§ What you have to do: All lines holding the word "center" should be located in the records and copied.

[Opening Record excerpts section]

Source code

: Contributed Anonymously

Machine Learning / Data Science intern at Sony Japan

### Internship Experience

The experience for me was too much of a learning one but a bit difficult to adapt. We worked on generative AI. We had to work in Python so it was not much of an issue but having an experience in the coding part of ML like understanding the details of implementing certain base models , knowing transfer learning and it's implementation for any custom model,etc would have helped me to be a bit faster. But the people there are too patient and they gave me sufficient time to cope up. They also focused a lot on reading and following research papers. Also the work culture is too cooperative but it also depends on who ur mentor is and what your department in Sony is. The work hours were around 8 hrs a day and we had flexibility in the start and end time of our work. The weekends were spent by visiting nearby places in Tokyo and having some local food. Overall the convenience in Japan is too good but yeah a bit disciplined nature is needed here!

[Closing Record excerpts section]
[Opening Record excerpts section]

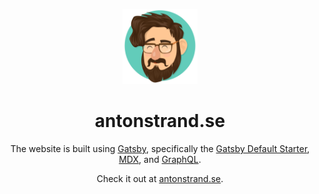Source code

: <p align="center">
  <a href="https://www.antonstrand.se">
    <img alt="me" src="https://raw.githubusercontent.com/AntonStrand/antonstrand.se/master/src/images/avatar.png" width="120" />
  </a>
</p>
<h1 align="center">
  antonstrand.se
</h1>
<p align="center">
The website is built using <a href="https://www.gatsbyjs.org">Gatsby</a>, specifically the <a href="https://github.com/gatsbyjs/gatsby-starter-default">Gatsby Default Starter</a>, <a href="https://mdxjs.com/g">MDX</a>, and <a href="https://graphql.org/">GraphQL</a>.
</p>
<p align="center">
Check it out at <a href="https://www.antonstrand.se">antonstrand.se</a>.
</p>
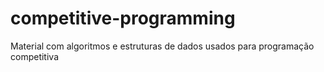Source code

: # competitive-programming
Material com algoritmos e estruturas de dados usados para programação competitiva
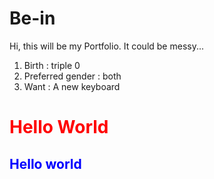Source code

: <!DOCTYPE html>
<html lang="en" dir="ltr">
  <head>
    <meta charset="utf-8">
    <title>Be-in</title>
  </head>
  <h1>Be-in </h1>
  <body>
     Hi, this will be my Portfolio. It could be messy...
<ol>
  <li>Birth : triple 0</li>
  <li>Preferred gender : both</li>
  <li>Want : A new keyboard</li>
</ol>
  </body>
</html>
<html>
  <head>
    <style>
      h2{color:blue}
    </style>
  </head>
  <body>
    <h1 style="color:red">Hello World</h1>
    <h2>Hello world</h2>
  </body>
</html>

[Closing Record excerpts section]

§ Final answer:
: <p align="center">
<h1 align="center">
<p align="center">
<p align="center">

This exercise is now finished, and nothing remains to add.